Under some smoothness assumptions about $u$ this should be zero. (I can compute $u_{tt} + au_{xt} = 0$ and $u_{tx}+au_{xx}=0$ and substitute $u_{tx} = u_{xt}$ from the second equation into the first equation.)

If I use asm1 below, the expression is not simplified, However if I used asm2, the expression is simplified to 0.

Clearly asm1 implies asm2 provided that $u_t+au_x$ is differentiable wrt. $t$ and $x$ and the mixed derivatives are equal.

Is there any way to have Mathematica use the relations in asm2 automatically?

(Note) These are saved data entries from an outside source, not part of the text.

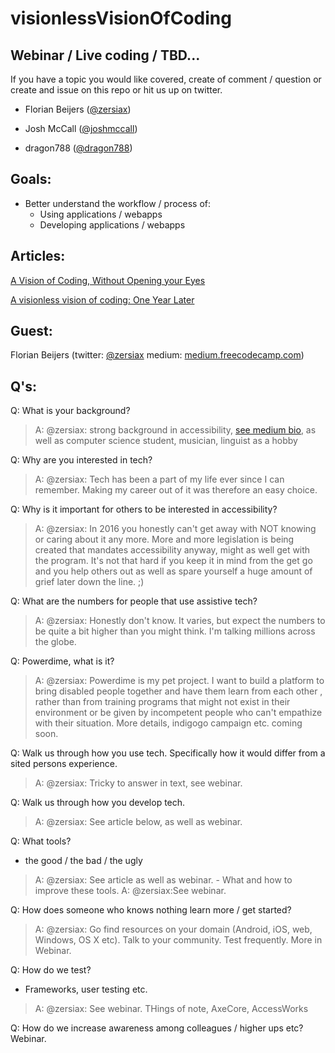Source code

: # visionlessVisionOfCoding

## Webinar / Live coding / TBD...
If you have a topic you would like covered, create of comment / question or create and issue on this repo or hit us up on twitter. 

- Florian Beijers ([@zersiax](https://twitter.com/zersiax))

- Josh McCall ([@joshmccall](https://twitter.com/joshmccall))

- dragon788 ([@dragon788](https://twitter.com/dragon788))

## Goals: 
- Better understand the workflow / process of:
  - Using applications / webapps
  - Developing applications / webapps


## Articles:

[A Vision of Coding, Without Opening your Eyes](https://medium.freecodecamp.com/looking-back-to-what-started-it-all-731ef5424aec#.flvcxn7kr)

[A visionless vision of coding: One Year Later](https://medium.com/@zersiax/a-visionless-vision-of-coding-one-year-later-f1c457d70489#.iiwt3bqzg)

## Guest: 
Florian Beijers (twitter: [@zersiax](https://twitter.com/zersiax) medium: [medium.freecodecamp.com](https://medium.freecodecamp.com/@zersiax))

## Q's: 
Q: What is your background? 
>A: @zersiax: strong background in accessibility, [see medium bio](https://medium.freecodecamp.com/@zersiax), as well as computer science student, musician, linguist as a hobby

Q: Why are you interested in tech?
>A: @zersiax: Tech has been a part of my life ever since I can remember. Making my career out of it was therefore an easy choice.

Q: Why is it important for others to be interested in accessibility?
>A: @zersiax: In 2016 you honestly can't get away with NOT knowing or caring about it any more. More and more legislation is being created that mandates accessibility anyway, might as well get with the program. It's not that hard if you keep it in mind from the get go and you help others out as well as spare yourself a huge amount of grief later down the line. ;)

Q: What are the numbers for people that use assistive  tech? 
>A: @zersiax: Honestly don't know. It varies, but expect the numbers to be quite a bit higher than you might think. I'm talking millions across the globe.
 
Q: Powerdime, what is it?
>A: @zersiax: Powerdime is my pet project. I want to build a platform to bring disabled people together and have them learn from each other , rather than from training programs that might not exist in their environment or be given by incompetent people who can't empathize with their situation. More details, indigogo campaign etc. coming soon.

Q: Walk us through how you use tech. Specifically how it would differ from a sited persons experience.
>A: @zersiax: Tricky to answer in text, see webinar.
 
Q: Walk us through how you develop tech.
>A: @zersiax: See article below, as well as webinar.

Q: What tools?
  - the good / the bad / the ugly
>A: @zersiax: See article as well as webinar.
    - What and how to improve these tools. 
>A: @zersiax:See webinar.

Q: How does someone who knows nothing learn more / get started?
>A: @zersiax: Go find resources on your domain (Android, iOS, web, Windows, OS X etc). Talk to your community. Test frequently. More in Webinar.


Q: How do we test? 
- Frameworks, user testing etc. 
>A: @zersiax: See webinar. THings of note, AxeCore, AccessWorks   

Q: How do we increase awareness among colleagues / higher ups etc?
Webinar.

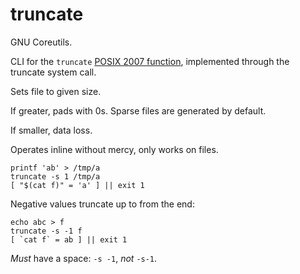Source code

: # truncate

GNU Coreutils.

CLI for the `truncate` [POSIX 2007 function](http://pubs.opengroup.org/onlinepubs/9699919799/functions/truncate.html), implemented through the truncate system call.

Sets file to given size.

If greater, pads with 0s. Sparse files are generated by default.

If smaller, data loss.

Operates inline without mercy, only works on files.

    printf 'ab' > /tmp/a
    truncate -s 1 /tmp/a
    [ "$(cat f)" = 'a' ] || exit 1

Negative values truncate up to from the end:

    echo abc > f
    truncate -s -1 f
    [ `cat f` = ab ] || exit 1

*Must* have a space: `-s -1`, *not* `-s-1`.
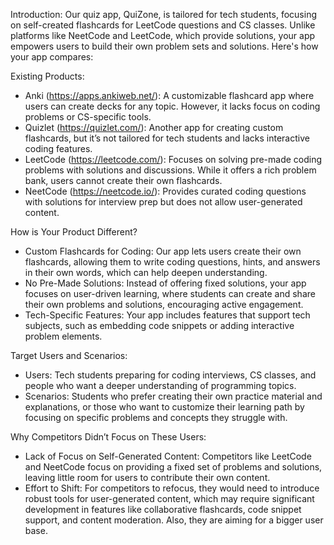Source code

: Introduction: Our quiz app, QuiZone, is tailored for tech students, focusing on self-created flashcards for LeetCode questions and CS classes. Unlike platforms like NeetCode and LeetCode, which provide solutions, your app empowers users to build their own problem sets and solutions. Here's how your app compares:

Existing Products:

* Anki (https://apps.ankiweb.net/): A customizable flashcard app where users can create decks for any topic. However, it lacks focus on coding problems or CS-specific tools.
* Quizlet (https://quizlet.com/): Another app for creating custom flashcards, but it’s not tailored for tech students and lacks interactive coding features.
* LeetCode (https://leetcode.com/): Focuses on solving pre-made coding problems with solutions and discussions. While it offers a rich problem bank, users cannot create their own flashcards.
* NeetCode (https://neetcode.io/): Provides curated coding questions with solutions for interview prep but does not allow user-generated content.

How is Your Product Different?

* Custom Flashcards for Coding: Our app lets users create their own flashcards, allowing them to write coding questions, hints, and answers in their own words, which can help deepen understanding.
* No Pre-Made Solutions: Instead of offering fixed solutions, your app focuses on user-driven learning, where students can create and share their own problems and solutions, encouraging active engagement.
* Tech-Specific Features: Your app includes features that support tech subjects, such as embedding code snippets or adding interactive problem elements.

Target Users and Scenarios:

* Users: Tech students preparing for coding interviews, CS classes, and people who want a deeper understanding of programming topics.
* Scenarios: Students who prefer creating their own practice material and explanations, or those who want to customize their learning path by focusing on specific problems and concepts they struggle with.

Why Competitors Didn’t Focus on These Users:

* Lack of Focus on Self-Generated Content: Competitors like LeetCode and NeetCode focus on providing a fixed set of problems and solutions, leaving little room for users to contribute their own content.
* Effort to Shift: For competitors to refocus, they would need to introduce robust tools for user-generated content, which may require significant development in features like collaborative flashcards, code snippet support, and content moderation. Also, they are aiming for a bigger user base.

When I'm trying to simplify more complex equations it is often tedious to have to compute all these relations on higher derivatives.

asm1 = {D[u[t, x], t] + a D[u[t, x], x] == 0};

asm2 = {
   D[u[t, x], t] + a D[u[t, x], x] == 0,
   D[D[u[t, x], t] + a D[u[t, x], x], x] == 0,
   D[D[u[t, x], t] + a D[u[t, x], x], t] == 0

Simplify[D[u[t, x], {t, 2}] - a^2 D[u[t, x], {x, 2}], 
 Assumptions -> asm1]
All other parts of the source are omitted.